--- What the task asks ---
Repeat the data below exactly, dropping any pictures it holds.
═══ Dataset records ═══
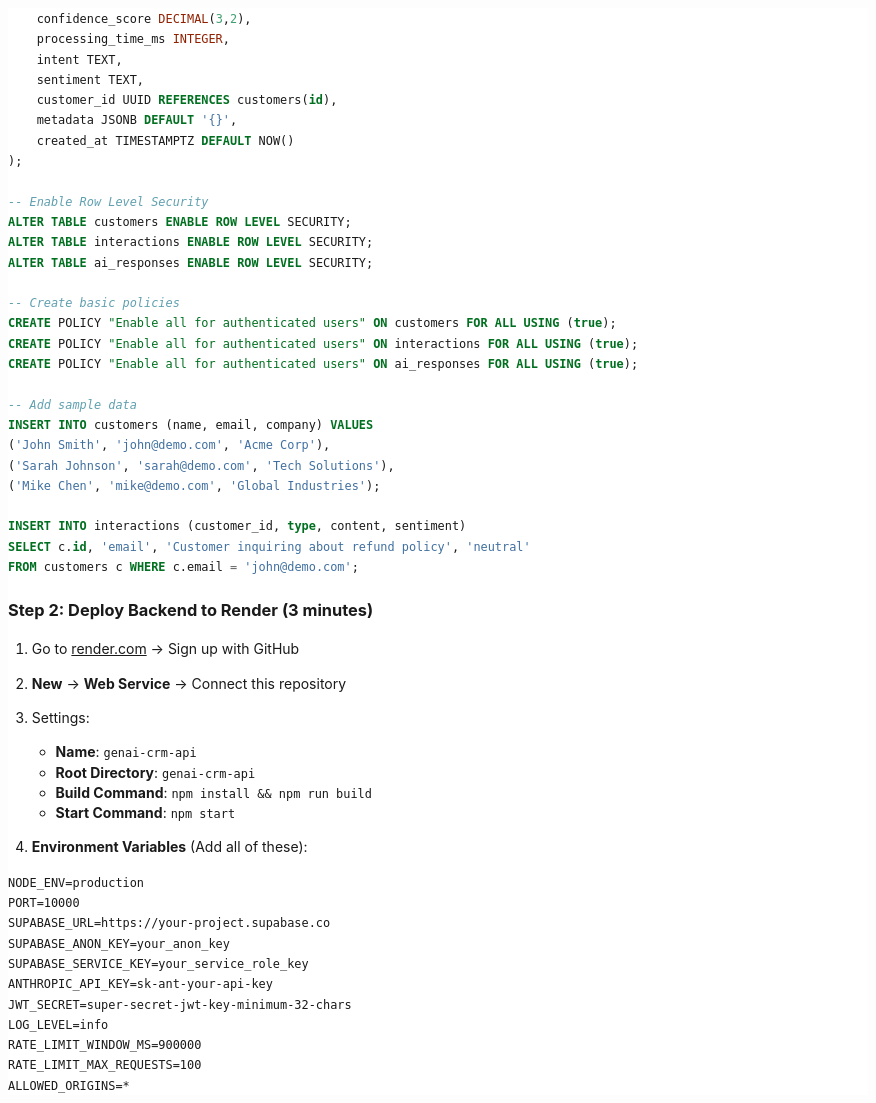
 ```sql
    confidence_score DECIMAL(3,2),
    processing_time_ms INTEGER,
    intent TEXT,
    sentiment TEXT,
    customer_id UUID REFERENCES customers(id),
    metadata JSONB DEFAULT '{}',
    created_at TIMESTAMPTZ DEFAULT NOW()
);

-- Enable Row Level Security
ALTER TABLE customers ENABLE ROW LEVEL SECURITY;
ALTER TABLE interactions ENABLE ROW LEVEL SECURITY;
ALTER TABLE ai_responses ENABLE ROW LEVEL SECURITY;

-- Create basic policies
CREATE POLICY "Enable all for authenticated users" ON customers FOR ALL USING (true);
CREATE POLICY "Enable all for authenticated users" ON interactions FOR ALL USING (true);
CREATE POLICY "Enable all for authenticated users" ON ai_responses FOR ALL USING (true);

-- Add sample data
INSERT INTO customers (name, email, company) VALUES 
('John Smith', 'john@demo.com', 'Acme Corp'),
('Sarah Johnson', 'sarah@demo.com', 'Tech Solutions'),
('Mike Chen', 'mike@demo.com', 'Global Industries');

INSERT INTO interactions (customer_id, type, content, sentiment)
SELECT c.id, 'email', 'Customer inquiring about refund policy', 'neutral'
FROM customers c WHERE c.email = 'john@demo.com';
```

### **Step 2: Deploy Backend to Render (3 minutes)**

1. Go to [render.com](https://render.com) → Sign up with GitHub
2. **New** → **Web Service** → Connect this repository
3. Settings:
   - **Name**: `genai-crm-api`
   - **Root Directory**: `genai-crm-api`
   - **Build Command**: `npm install && npm run build`
   - **Start Command**: `npm start`

4. **Environment Variables** (Add all of these):
```env
NODE_ENV=production
PORT=10000
SUPABASE_URL=https://your-project.supabase.co
SUPABASE_ANON_KEY=your_anon_key
SUPABASE_SERVICE_KEY=your_service_role_key
ANTHROPIC_API_KEY=sk-ant-your-api-key
JWT_SECRET=super-secret-jwt-key-minimum-32-chars
LOG_LEVEL=info
RATE_LIMIT_WINDOW_MS=900000
RATE_LIMIT_MAX_REQUESTS=100
ALLOWED_ORIGINS=*
```
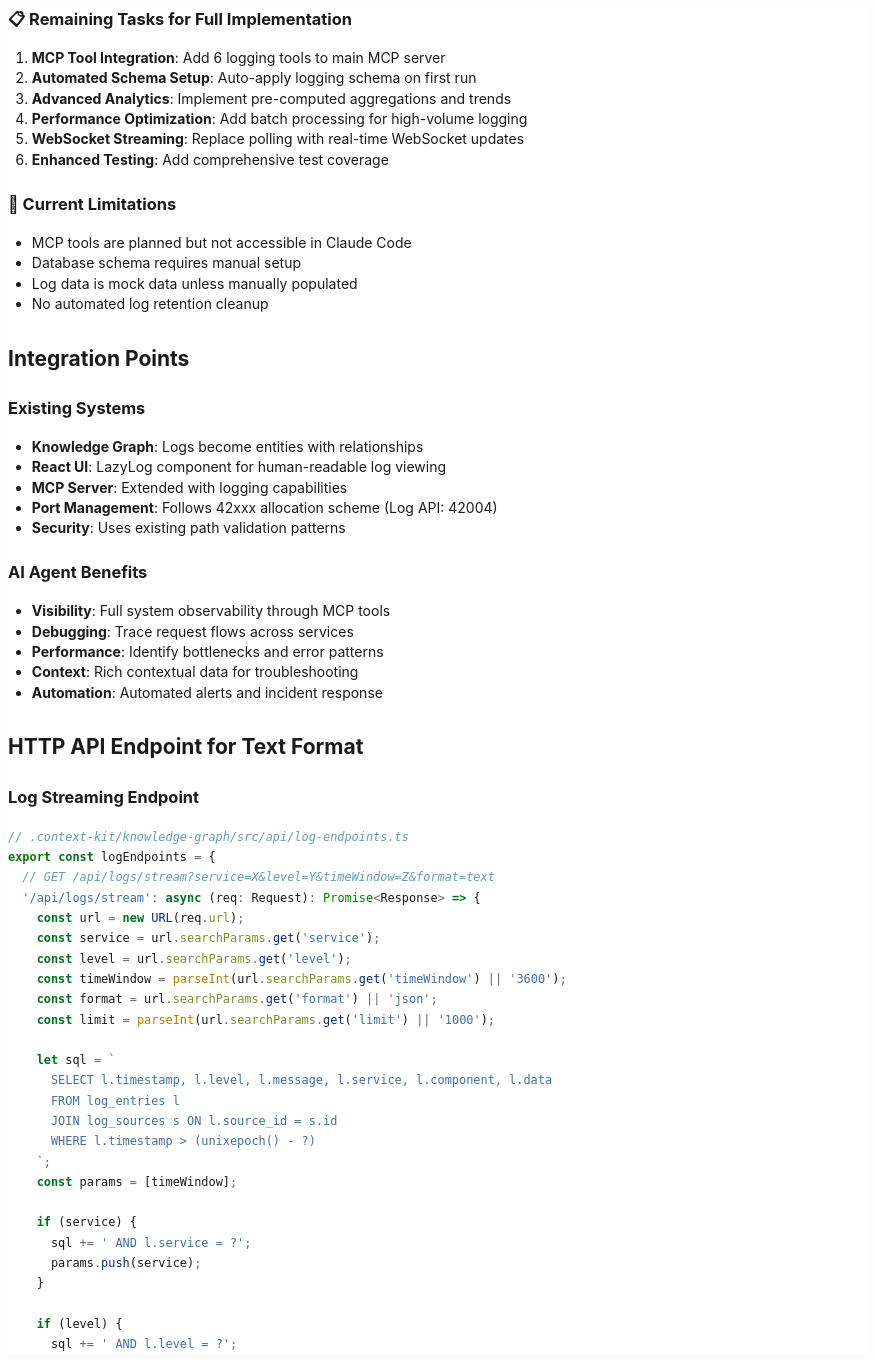 ### 📋 Remaining Tasks for Full Implementation
1. **MCP Tool Integration**: Add 6 logging tools to main MCP server
2. **Automated Schema Setup**: Auto-apply logging schema on first run
3. **Advanced Analytics**: Implement pre-computed aggregations and trends
4. **Performance Optimization**: Add batch processing for high-volume logging
5. **WebSocket Streaming**: Replace polling with real-time WebSocket updates
6. **Enhanced Testing**: Add comprehensive test coverage

### 🚧 Current Limitations
- MCP tools are planned but not accessible in Claude Code
- Database schema requires manual setup
- Log data is mock data unless manually populated
- No automated log retention cleanup

## Integration Points

### Existing Systems
- **Knowledge Graph**: Logs become entities with relationships
- **React UI**: LazyLog component for human-readable log viewing
- **MCP Server**: Extended with logging capabilities
- **Port Management**: Follows 42xxx allocation scheme (Log API: 42004)
- **Security**: Uses existing path validation patterns

### AI Agent Benefits
- **Visibility**: Full system observability through MCP tools
- **Debugging**: Trace request flows across services
- **Performance**: Identify bottlenecks and error patterns
- **Context**: Rich contextual data for troubleshooting
- **Automation**: Automated alerts and incident response

## HTTP API Endpoint for Text Format

### Log Streaming Endpoint

```typescript
// .context-kit/knowledge-graph/src/api/log-endpoints.ts
export const logEndpoints = {
  // GET /api/logs/stream?service=X&level=Y&timeWindow=Z&format=text
  '/api/logs/stream': async (req: Request): Promise<Response> => {
    const url = new URL(req.url);
    const service = url.searchParams.get('service');
    const level = url.searchParams.get('level');
    const timeWindow = parseInt(url.searchParams.get('timeWindow') || '3600');
    const format = url.searchParams.get('format') || 'json';
    const limit = parseInt(url.searchParams.get('limit') || '1000');

    let sql = `
      SELECT l.timestamp, l.level, l.message, l.service, l.component, l.data
      FROM log_entries l
      JOIN log_sources s ON l.source_id = s.id
      WHERE l.timestamp > (unixepoch() - ?)
    `;
    const params = [timeWindow];

    if (service) {
      sql += ' AND l.service = ?';
      params.push(service);
    }

    if (level) {
      sql += ' AND l.level = ?';
```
═══
--- Output of the exercise ---
 ```sql
    confidence_score DECIMAL(3,2),
    processing_time_ms INTEGER,
    intent TEXT,
    sentiment TEXT,
    customer_id UUID REFERENCES customers(id),
    metadata JSONB DEFAULT '{}',
    created_at TIMESTAMPTZ DEFAULT NOW()
);

-- Enable Row Level Security
ALTER TABLE customers ENABLE ROW LEVEL SECURITY;
ALTER TABLE interactions ENABLE ROW LEVEL SECURITY;
ALTER TABLE ai_responses ENABLE ROW LEVEL SECURITY;

-- Create basic policies
CREATE POLICY "Enable all for authenticated users" ON customers FOR ALL USING (true);
CREATE POLICY "Enable all for authenticated users" ON interactions FOR ALL USING (true);
CREATE POLICY "Enable all for authenticated users" ON ai_responses FOR ALL USING (true);

-- Add sample data
INSERT INTO customers (name, email, company) VALUES 
('John Smith', 'john@demo.com', 'Acme Corp'),
('Sarah Johnson', 'sarah@demo.com', 'Tech Solutions'),
('Mike Chen', 'mike@demo.com', 'Global Industries');

INSERT INTO interactions (customer_id, type, content, sentiment)
SELECT c.id, 'email', 'Customer inquiring about refund policy', 'neutral'
FROM customers c WHERE c.email = 'john@demo.com';
```

### **Step 2: Deploy Backend to Render (3 minutes)**

1. Go to [render.com](https://render.com) → Sign up with GitHub
2. **New** → **Web Service** → Connect this repository
3. Settings:
   - **Name**: `genai-crm-api`
   - **Root Directory**: `genai-crm-api`
   - **Build Command**: `npm install && npm run build`
   - **Start Command**: `npm start`

4. **Environment Variables** (Add all of these):
```env
NODE_ENV=production
PORT=10000
SUPABASE_URL=https://your-project.supabase.co
SUPABASE_ANON_KEY=your_anon_key
SUPABASE_SERVICE_KEY=your_service_role_key
ANTHROPIC_API_KEY=sk-ant-your-api-key
JWT_SECRET=super-secret-jwt-key-minimum-32-chars
LOG_LEVEL=info
RATE_LIMIT_WINDOW_MS=900000
RATE_LIMIT_MAX_REQUESTS=100
ALLOWED_ORIGINS=*
```
 ### 📋 Remaining Tasks for Full Implementation
1. **MCP Tool Integration**: Add 6 logging tools to main MCP server
2. **Automated Schema Setup**: Auto-apply logging schema on first run
3. **Advanced Analytics**: Implement pre-computed aggregations and trends
4. **Performance Optimization**: Add batch processing for high-volume logging
5. **WebSocket Streaming**: Replace polling with real-time WebSocket updates
6. **Enhanced Testing**: Add comprehensive test coverage

### 🚧 Current Limitations
- MCP tools are planned but not accessible in Claude Code
- Database schema requires manual setup
- Log data is mock data unless manually populated
- No automated log retention cleanup

## Integration Points

### Existing Systems
- **Knowledge Graph**: Logs become entities with relationships
- **React UI**: LazyLog component for human-readable log viewing
- **MCP Server**: Extended with logging capabilities
- **Port Management**: Follows 42xxx allocation scheme (Log API: 42004)
- **Security**: Uses existing path validation patterns

### AI Agent Benefits
- **Visibility**: Full system observability through MCP tools
- **Debugging**: Trace request flows across services
- **Performance**: Identify bottlenecks and error patterns
- **Context**: Rich contextual data for troubleshooting
- **Automation**: Automated alerts and incident response

## HTTP API Endpoint for Text Format

### Log Streaming Endpoint

```typescript
// .context-kit/knowledge-graph/src/api/log-endpoints.ts
export const logEndpoints = {
  // GET /api/logs/stream?service=X&level=Y&timeWindow=Z&format=text
  '/api/logs/stream': async (req: Request): Promise<Response> => {
    const url = new URL(req.url);
    const service = url.searchParams.get('service');
    const level = url.searchParams.get('level');
    const timeWindow = parseInt(url.searchParams.get('timeWindow') || '3600');
    const format = url.searchParams.get('format') || 'json';
    const limit = parseInt(url.searchParams.get('limit') || '1000');

    let sql = `
      SELECT l.timestamp, l.level, l.message, l.service, l.component, l.data
      FROM log_entries l
      JOIN log_sources s ON l.source_id = s.id
      WHERE l.timestamp > (unixepoch() - ?)
    `;
    const params = [timeWindow];

    if (service) {
      sql += ' AND l.service = ?';
      params.push(service);
    }

    if (level) {
      sql += ' AND l.level = ?';
```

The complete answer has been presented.